MSNBC's Martin Bashir has plenty of opinions when it comes to faith and politics. His typically-leftist perspective on these issues is often corroborated by a panel comprised of like-minded individuals who tend to agree with his every whim. Tuesday's show proved no different when Bashir delved into the Catholic Church and its ongoing debate with the Obama administration over the infamous contraceptive mandate.
The segment commenced with clips showing Cardinal Timothy Dolan weighing in on the ongoing battle and the potential service cuts that Catholic leaders may make as a result of the regulatory change. Additionally, Dolan also maintained that the church didn't want this fight and that leaders simply hope "to be left alone to do the work that Jesus asked" of them.

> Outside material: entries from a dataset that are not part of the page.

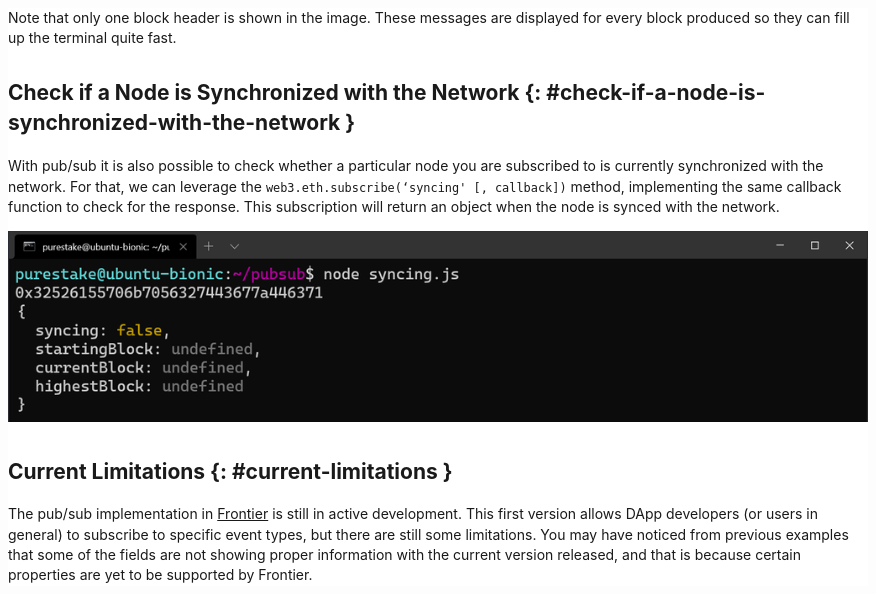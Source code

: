 Note that only one block header is shown in the image. These messages are displayed for every block produced so they can fill up the terminal quite fast.

## Check if a Node is Synchronized with the Network {: #check-if-a-node-is-synchronized-with-the-network } 
With pub/sub it is also possible to check whether a particular node you are subscribed to is currently synchronized with the network. For that, we can leverage the `web3.eth.subscribe(‘syncing' [, callback])` method, implementing the same callback function to check for the response. This subscription will return an object when the node is synced with the network.

![Subscribe to syncing response](/images/testnet/testnet-pubsub6.png)

## Current Limitations {: #current-limitations } 
The pub/sub implementation in [Frontier](https://github.com/paritytech/frontier) is still in active development. This first version allows DApp developers (or users in general) to subscribe to specific event types, but there are still some limitations. You may have noticed from previous examples that some of the fields are not showing proper information with the current version released, and that is because certain properties are yet to be supported by Frontier.



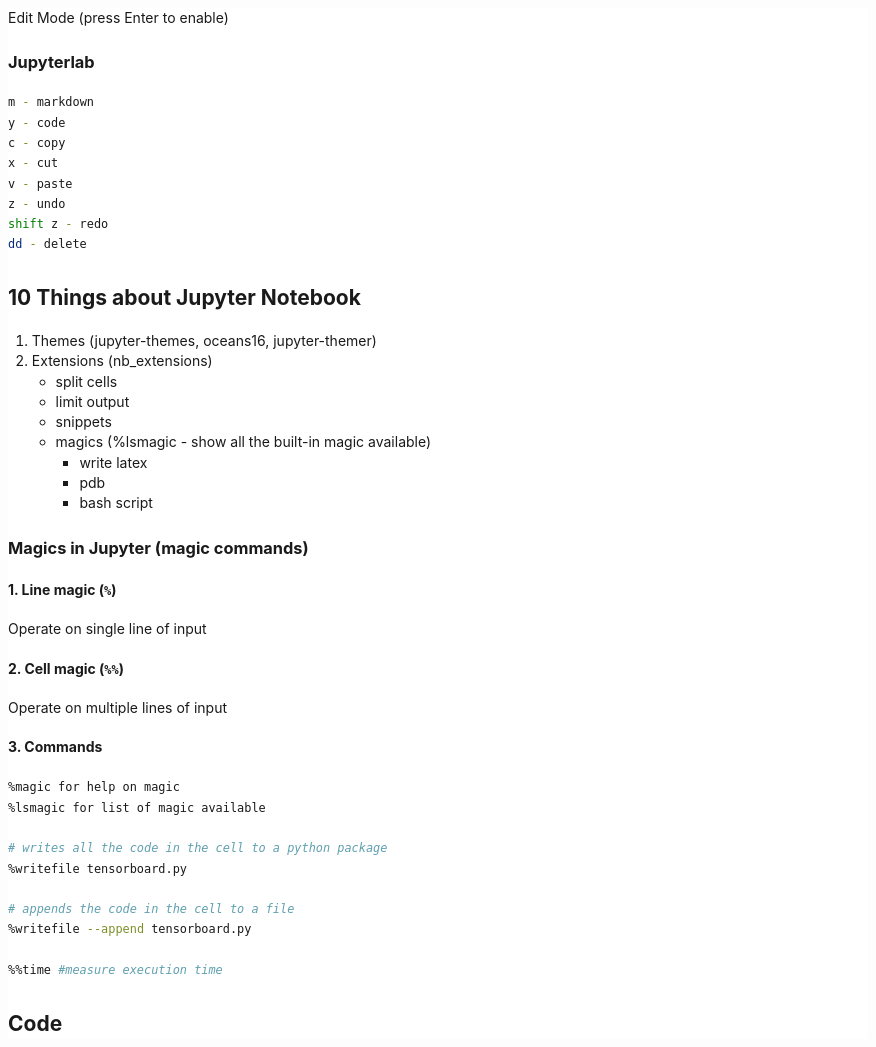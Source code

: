 Edit Mode (press Enter to enable)

### Jupyterlab

```bash
m - markdown
y - code
c - copy
x - cut
v - paste
z - undo
shift z - redo
dd - delete
```

## 10 Things about Jupyter Notebook

1. Themes (jupyter-themes, oceans16, jupyter-themer)
2. Extensions (nb_extensions)
    - split cells
    - limit output
    - snippets
    - magics (%lsmagic - show all the built-in magic available)
        - write latex
        - pdb
        - bash script

### Magics in Jupyter (magic commands)

#### 1. Line magic (`%`)

Operate on single line of input

#### 2. Cell magic (`%%`)

Operate on multiple lines of input

#### 3. Commands

```bash
%magic for help on magic
%lsmagic for list of magic available

# writes all the code in the cell to a python package
%writefile tensorboard.py

# appends the code in the cell to a file
%writefile --append tensorboard.py

%%time #measure execution time
```

## Code
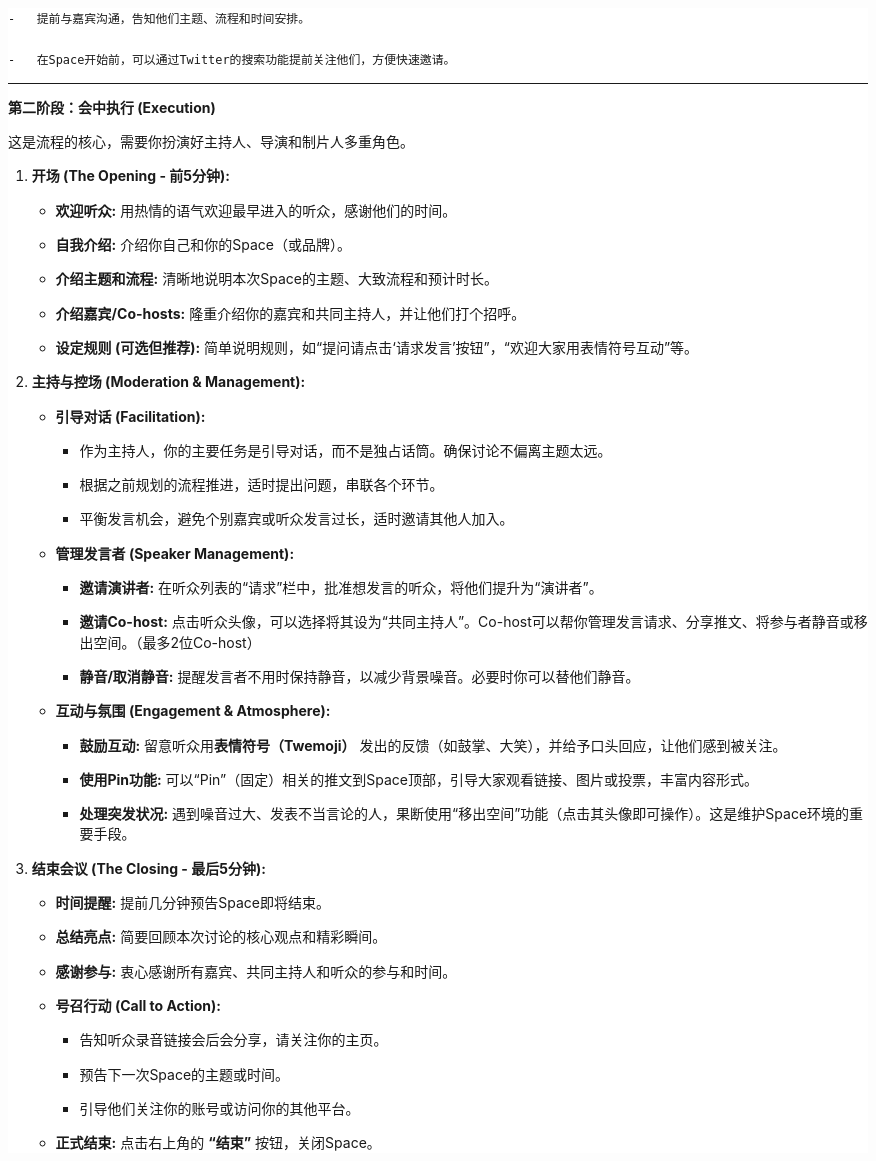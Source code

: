     -   提前与嘉宾沟通，告知他们主题、流程和时间安排。
        
    -   在Space开始前，可以通过Twitter的搜索功能提前关注他们，方便快速邀请。
        

* * *

**第二阶段：会中执行 (Execution)**

这是流程的核心，需要你扮演好主持人、导演和制片人多重角色。

1.  **开场 (The Opening - 前5分钟):**
    
    -   **欢迎听众:** 用热情的语气欢迎最早进入的听众，感谢他们的时间。
        
    -   **自我介绍:** 介绍你自己和你的Space（或品牌）。
        
    -   **介绍主题和流程:** 清晰地说明本次Space的主题、大致流程和预计时长。
        
    -   **介绍嘉宾/Co-hosts:** 隆重介绍你的嘉宾和共同主持人，并让他们打个招呼。
        
    -   **设定规则 (可选但推荐):** 简单说明规则，如“提问请点击‘请求发言’按钮”，“欢迎大家用表情符号互动”等。
        
2.  **主持与控场 (Moderation & Management):**
    
    -   **引导对话 (Facilitation):**
        
        -   作为主持人，你的主要任务是引导对话，而不是独占话筒。确保讨论不偏离主题太远。
            
        -   根据之前规划的流程推进，适时提出问题，串联各个环节。
            
        -   平衡发言机会，避免个别嘉宾或听众发言过长，适时邀请其他人加入。
            
    -   **管理发言者 (Speaker Management):**
        
        -   **邀请演讲者:** 在听众列表的“请求”栏中，批准想发言的听众，将他们提升为“演讲者”。
            
        -   **邀请Co-host:** 点击听众头像，可以选择将其设为“共同主持人”。Co-host可以帮你管理发言请求、分享推文、将参与者静音或移出空间。（最多2位Co-host）
            
        -   **静音/取消静音:** 提醒发言者不用时保持静音，以减少背景噪音。必要时你可以替他们静音。
            
    -   **互动与氛围 (Engagement & Atmosphere):**
        
        -   **鼓励互动:** 留意听众用**表情符号（Twemoji）** 发出的反馈（如鼓掌、大笑），并给予口头回应，让他们感到被关注。
            
        -   **使用Pin功能:** 可以“Pin”（固定）相关的推文到Space顶部，引导大家观看链接、图片或投票，丰富内容形式。
            
        -   **处理突发状况:** 遇到噪音过大、发表不当言论的人，果断使用“移出空间”功能（点击其头像即可操作）。这是维护Space环境的重要手段。
            
3.  **结束会议 (The Closing - 最后5分钟):**
    
    -   **时间提醒:** 提前几分钟预告Space即将结束。
        
    -   **总结亮点:** 简要回顾本次讨论的核心观点和精彩瞬间。
        
    -   **感谢参与:** 衷心感谢所有嘉宾、共同主持人和听众的参与和时间。
        
    -   **号召行动 (Call to Action):**
        
        -   告知听众录音链接会后会分享，请关注你的主页。
            
        -   预告下一次Space的主题或时间。
            
        -   引导他们关注你的账号或访问你的其他平台。
            
    -   **正式结束:** 点击右上角的 **“结束”** 按钮，关闭Space。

"If these mandates kick in, we're going to find ourselves faced with a terribly difficult decision as to whether or not we can continue to operate," Dolan said. "As part of our religion -- it's part of our faith that we feed the hungry, that we educate the kids, that we take care of the sick. We'd have to give it up, because we're unable to fit the description and the definition of a church given by -- guess who -- the federal government."
Bashir, of course, wasn't buying into Dolan's commentary. The television host responded by bringing up the $2.9 billion that Catholic Charities received in federal funding back in 2010 to showcase the tight fiscal relationship that exists between the government and the church.
"They don't seem to bristle at the hand of government when it comes to money, do they?," Bashir later commented.
Throughout the segment, Mother Jones’ David Corn, the Washington Post’s Jonathan Capehart and Democratic strategist Krystal Ball joined in to share their opposition to the church's views on the mandate.
"There's no satisfying them on this issue and clearly they've decided to use this threat as an attempt to essentially bully the president and the administration into getting their way," Ball claimed.
Corn, though, had some of the harshest commentary regarding the church's handling of the situation.
"It strikes me as just not very Christian, if I can say so, to get out there and say, 'We will not be providing services if you force us to do these things -- or if there's a mandate," Corn said. "Would Jesus take his fish and a loaf and go home?"